Zuma allowed Gupta brothers to loot SA’s state resources: probe
Former South African president Jacob Zuma (Photo by JACKIE CLAUSEN/AFP via Getty Images)
SOUTH AFRICA’S former president Jacob Zuma allowed an Indian-origin business family to plunder state resources and influence policy decisions, an investigation has found.
The first report of the South African Commission of Inquiry into State Capture highlighted Zuma’s influence in supporting the now-defunct newspaper The New Age (TNA) amid systemic corruption.
The newspaper was started by three Gupta brothers Ajay, Atul and Rajesh – originally from Saharanpur in the north Indian state of Uttar Pradesh – who fled South Africa after allegedly looting billions from state enterprises.
They are now believed to be in Dubai as South African authorities seek their extradition to face criminal charges.
Commission chairperson and acting chief justice Raymond Zondo handed over the inquiry report to president Cyril Ramaphosa on Tuesday (4) evening.
It said Guptas wielded “great influence” over Zuma as they set about looting billions from state enterprises before fleeing the country.
“The evidence before the commission paints a picture of a calculated strategy by the Guptas to appropriate public funds from state-owned enterprises.
“It was key to their efforts to have facilitators within the state-owned enterprises (SOEs) and government departments, such as the Government Communication Information Services (GCIS), who would ensure that the entities committed millions of rands to TNA despite there being no discernible value for the entities or government departments,” the report said.
“The influence they exerted over former President Zuma was considerable.
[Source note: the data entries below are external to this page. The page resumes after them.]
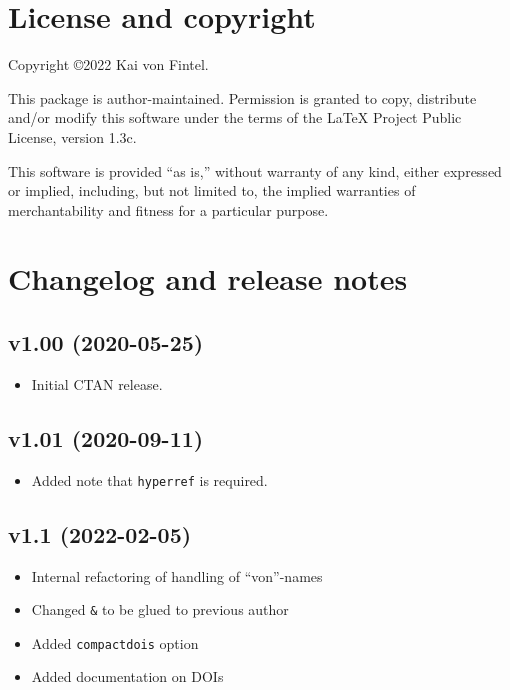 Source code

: \documentclass[
]{article}
\providecommand{\tightlist}{%
  \setlength{\itemsep}{0pt}\setlength{\parskip}{0pt}}
\begin{document}
\hypertarget{license-and-copyright}{%
\section{License and copyright}\label{license-and-copyright}}

Copyright ©2022 Kai von Fintel.

This package is author-maintained. Permission is granted to copy,
distribute and/or modify this software under the terms of the LaTeX
Project Public License, version 1.3c.

This software is provided ``as is,'' without warranty of any kind,
either expressed or implied, including, but not limited to, the implied
warranties of merchantability and fitness for a particular purpose.

\hypertarget{changelog-and-release-notes}{%
\section{Changelog and release
notes}\label{changelog-and-release-notes}}

\hypertarget{v1.00-2020-05-25}{%
\subsection*{v1.00 (2020-05-25)}\label{v1.00-2020-05-25}}

\begin{itemize}
\tightlist
\item
  Initial CTAN release.
\end{itemize}

\hypertarget{v1.01-2020-09-11}{%
\subsection*{v1.01 (2020-09-11)}\label{v1.01-2020-09-11}}

\begin{itemize}
\tightlist
\item
  Added note that \texttt{hyperref} is required.
\end{itemize}

\hypertarget{v1.1-2022-02-05}{%
\subsection*{v1.1 (2022-02-05)}\label{v1.1-2022-02-05}}

\begin{itemize}
\tightlist
\item
  Internal refactoring of handling of ``von''-names
\item
  Changed \texttt{\&} to be glued to previous author
\item
  Added \texttt{compactdois} option
\item
  Added documentation on DOIs
\end{itemize}
\end{document}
They managed to ensure that a well-performing and principled public servant was removed at lightning speed when he refused to accede to their demands to divert millions of rands of public money to enrich their media business,” it said.
This was a reference to the resistance that the Guptas met when they allegedly tried to coerce GCIS head Themba Maseko to divert the entire 600-million-rand (£27.91m) budget to TNA. Maseko was dismissed at the instruction of Zuma.
“Former President Zuma replaced Mr Maseko with a facilitator, in the form of Mr Mzwanele Manyi. During Mr Manyi’s term as Director-General of GCIS, millions of rands were spent on TNA in circumstances where there was no credible readership information nor certified circulation figures for the newspaper.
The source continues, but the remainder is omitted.